Your task
Your output should be the line that contains "API Modal Project" and all lines after it in the records, retyped exactly through the last one.

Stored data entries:

▬▬▬

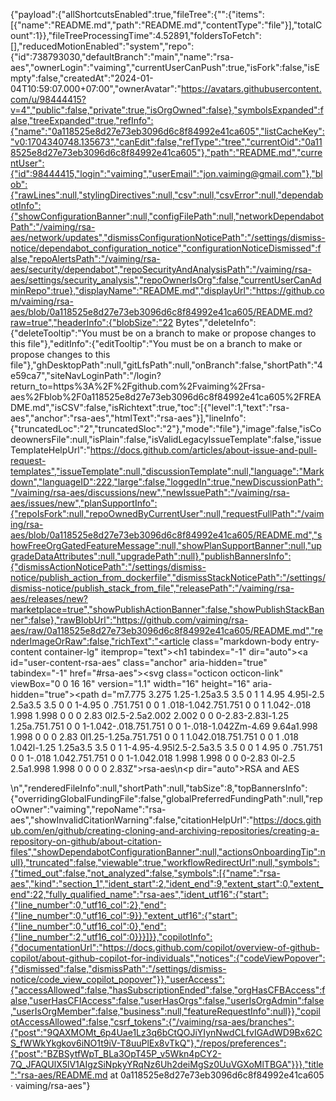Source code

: {"payload":{"allShortcutsEnabled":true,"fileTree":{"":{"items":[{"name":"README.md","path":"README.md","contentType":"file"}],"totalCount":1}},"fileTreeProcessingTime":4.52891,"foldersToFetch":[],"reducedMotionEnabled":"system","repo":{"id":738793030,"defaultBranch":"main","name":"rsa-aes","ownerLogin":"vaiming","currentUserCanPush":true,"isFork":false,"isEmpty":false,"createdAt":"2024-01-04T10:59:07.000+07:00","ownerAvatar":"https://avatars.githubusercontent.com/u/98444415?v=4","public":false,"private":true,"isOrgOwned":false},"symbolsExpanded":false,"treeExpanded":true,"refInfo":{"name":"0a118525e8d27e73eb3096d6c8f84992e41ca605","listCacheKey":"v0:1704340748.135673","canEdit":false,"refType":"tree","currentOid":"0a118525e8d27e73eb3096d6c8f84992e41ca605"},"path":"README.md","currentUser":{"id":98444415,"login":"vaiming","userEmail":"jon.vaiming@gmail.com"},"blob":{"rawLines":null,"stylingDirectives":null,"csv":null,"csvError":null,"dependabotInfo":{"showConfigurationBanner":null,"configFilePath":null,"networkDependabotPath":"/vaiming/rsa-aes/network/updates","dismissConfigurationNoticePath":"/settings/dismiss-notice/dependabot_configuration_notice","configurationNoticeDismissed":false,"repoAlertsPath":"/vaiming/rsa-aes/security/dependabot","repoSecurityAndAnalysisPath":"/vaiming/rsa-aes/settings/security_analysis","repoOwnerIsOrg":false,"currentUserCanAdminRepo":true},"displayName":"README.md","displayUrl":"https://github.com/vaiming/rsa-aes/blob/0a118525e8d27e73eb3096d6c8f84992e41ca605/README.md?raw=true","headerInfo":{"blobSize":"22 Bytes","deleteInfo":{"deleteTooltip":"You must be on a branch to make or propose changes to this file"},"editInfo":{"editTooltip":"You must be on a branch to make or propose changes to this file"},"ghDesktopPath":null,"gitLfsPath":null,"onBranch":false,"shortPath":"4e59ca7","siteNavLoginPath":"/login?return_to=https%3A%2F%2Fgithub.com%2Fvaiming%2Frsa-aes%2Fblob%2F0a118525e8d27e73eb3096d6c8f84992e41ca605%2FREADME.md","isCSV":false,"isRichtext":true,"toc":[{"level":1,"text":"rsa-aes","anchor":"rsa-aes","htmlText":"rsa-aes"}],"lineInfo":{"truncatedLoc":"2","truncatedSloc":"2"},"mode":"file"},"image":false,"isCodeownersFile":null,"isPlain":false,"isValidLegacyIssueTemplate":false,"issueTemplateHelpUrl":"https://docs.github.com/articles/about-issue-and-pull-request-templates","issueTemplate":null,"discussionTemplate":null,"language":"Markdown","languageID":222,"large":false,"loggedIn":true,"newDiscussionPath":"/vaiming/rsa-aes/discussions/new","newIssuePath":"/vaiming/rsa-aes/issues/new","planSupportInfo":{"repoIsFork":null,"repoOwnedByCurrentUser":null,"requestFullPath":"/vaiming/rsa-aes/blob/0a118525e8d27e73eb3096d6c8f84992e41ca605/README.md","showFreeOrgGatedFeatureMessage":null,"showPlanSupportBanner":null,"upgradeDataAttributes":null,"upgradePath":null},"publishBannersInfo":{"dismissActionNoticePath":"/settings/dismiss-notice/publish_action_from_dockerfile","dismissStackNoticePath":"/settings/dismiss-notice/publish_stack_from_file","releasePath":"/vaiming/rsa-aes/releases/new?marketplace=true","showPublishActionBanner":false,"showPublishStackBanner":false},"rawBlobUrl":"https://github.com/vaiming/rsa-aes/raw/0a118525e8d27e73eb3096d6c8f84992e41ca605/README.md","renderImageOrRaw":false,"richText":"<article class=\"markdown-body entry-content container-lg\" itemprop=\"text\"><h1 tabindex=\"-1\" dir=\"auto\"><a id=\"user-content-rsa-aes\" class=\"anchor\" aria-hidden=\"true\" tabindex=\"-1\" href=\"#rsa-aes\"><svg class=\"octicon octicon-link\" viewBox=\"0 0 16 16\" version=\"1.1\" width=\"16\" height=\"16\" aria-hidden=\"true\"><path d=\"m7.775 3.275 1.25-1.25a3.5 3.5 0 1 1 4.95 4.95l-2.5 2.5a3.5 3.5 0 0 1-4.95 0 .751.751 0 0 1 .018-1.042.751.751 0 0 1 1.042-.018 1.998 1.998 0 0 0 2.83 0l2.5-2.5a2.002 2.002 0 0 0-2.83-2.83l-1.25 1.25a.751.751 0 0 1-1.042-.018.751.751 0 0 1-.018-1.042Zm-4.69 9.64a1.998 1.998 0 0 0 2.83 0l1.25-1.25a.751.751 0 0 1 1.042.018.751.751 0 0 1 .018 1.042l-1.25 1.25a3.5 3.5 0 1 1-4.95-4.95l2.5-2.5a3.5 3.5 0 0 1 4.95 0 .751.751 0 0 1-.018 1.042.751.751 0 0 1-1.042.018 1.998 1.998 0 0 0-2.83 0l-2.5 2.5a1.998 1.998 0 0 0 0 2.83Z\"></path></svg></a>rsa-aes</h1>\n<p dir=\"auto\">RSA and AES</p>\n</article>","renderedFileInfo":null,"shortPath":null,"tabSize":8,"topBannersInfo":{"overridingGlobalFundingFile":false,"globalPreferredFundingPath":null,"repoOwner":"vaiming","repoName":"rsa-aes","showInvalidCitationWarning":false,"citationHelpUrl":"https://docs.github.com/en/github/creating-cloning-and-archiving-repositories/creating-a-repository-on-github/about-citation-files","showDependabotConfigurationBanner":null,"actionsOnboardingTip":null},"truncated":false,"viewable":true,"workflowRedirectUrl":null,"symbols":{"timed_out":false,"not_analyzed":false,"symbols":[{"name":"rsa-aes","kind":"section_1","ident_start":2,"ident_end":9,"extent_start":0,"extent_end":22,"fully_qualified_name":"rsa-aes","ident_utf16":{"start":{"line_number":0,"utf16_col":2},"end":{"line_number":0,"utf16_col":9}},"extent_utf16":{"start":{"line_number":0,"utf16_col":0},"end":{"line_number":2,"utf16_col":0}}}]}},"copilotInfo":{"documentationUrl":"https://docs.github.com/copilot/overview-of-github-copilot/about-github-copilot-for-individuals","notices":{"codeViewPopover":{"dismissed":false,"dismissPath":"/settings/dismiss-notice/code_view_copilot_popover"}},"userAccess":{"accessAllowed":false,"hasSubscriptionEnded":false,"orgHasCFBAccess":false,"userHasCFIAccess":false,"userHasOrgs":false,"userIsOrgAdmin":false,"userIsOrgMember":false,"business":null,"featureRequestInfo":null}},"copilotAccessAllowed":false,"csrf_tokens":{"/vaiming/rsa-aes/branches":{"post":"9QAXMOMt_6p4Uae1Lz3q6bCtQOJiYIynNwdCLfvIGAdWD9Bx62CS_fWWkYkgkov6iNO1t9iV-T8uuPlEx8vTkQ"},"/repos/preferences":{"post":"BZBSytfWpT_BLa3OpT45P_v5Wkn4pCY2-7Q_JFAQUlX5lV1AIgzSiNpkyYRqNz6Uh2deiMgSz0UuVGXoMlTBGA"}}},"title":"rsa-aes/README.md at 0a118525e8d27e73eb3096d6c8f84992e41ca605 · vaiming/rsa-aes"}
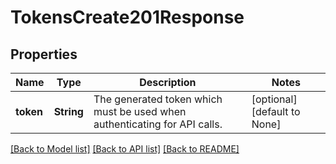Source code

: # TokensCreate201Response

## Properties

| Name      | Type       | Description                                                               | Notes                        |
| --------- | ---------- | ------------------------------------------------------------------------- | ---------------------------- |
| **token** | **String** | The generated token which must be used when authenticating for API calls. | [optional] [default to None] |

[[Back to Model list]](../README.md#documentation-for-models) [[Back to API list]](../README.md#documentation-for-api-endpoints) [[Back to README]](../README.md)
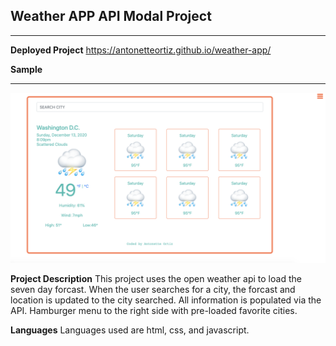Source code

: ## Weather APP API Modal Project
_____________

__Deployed Project__
https://antonetteortiz.github.io/weather-app/

__Sample__
***
![Home Page](images/weatherapp.png)


__Project Description__
This project uses the open weather api to load the seven day forcast. When the user searches for a city, the forcast and location is updated to the city searched. All information is populated via the API. Hamburger menu to the right side with pre-loaded favorite cities. 

__Languages__
Languages used are html, css, and javascript.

▬▬▬

Answer space
: ## Weather APP API Modal Project
_____________

__Deployed Project__
https://antonetteortiz.github.io/weather-app/

__Sample__
***
![Home Page](images/weatherapp.png)


__Project Description__
This project uses the open weather api to load the seven day forcast. When the user searches for a city, the forcast and location is updated to the city searched. All information is populated via the API. Hamburger menu to the right side with pre-loaded favorite cities. 

__Languages__
Languages used are html, css, and javascript.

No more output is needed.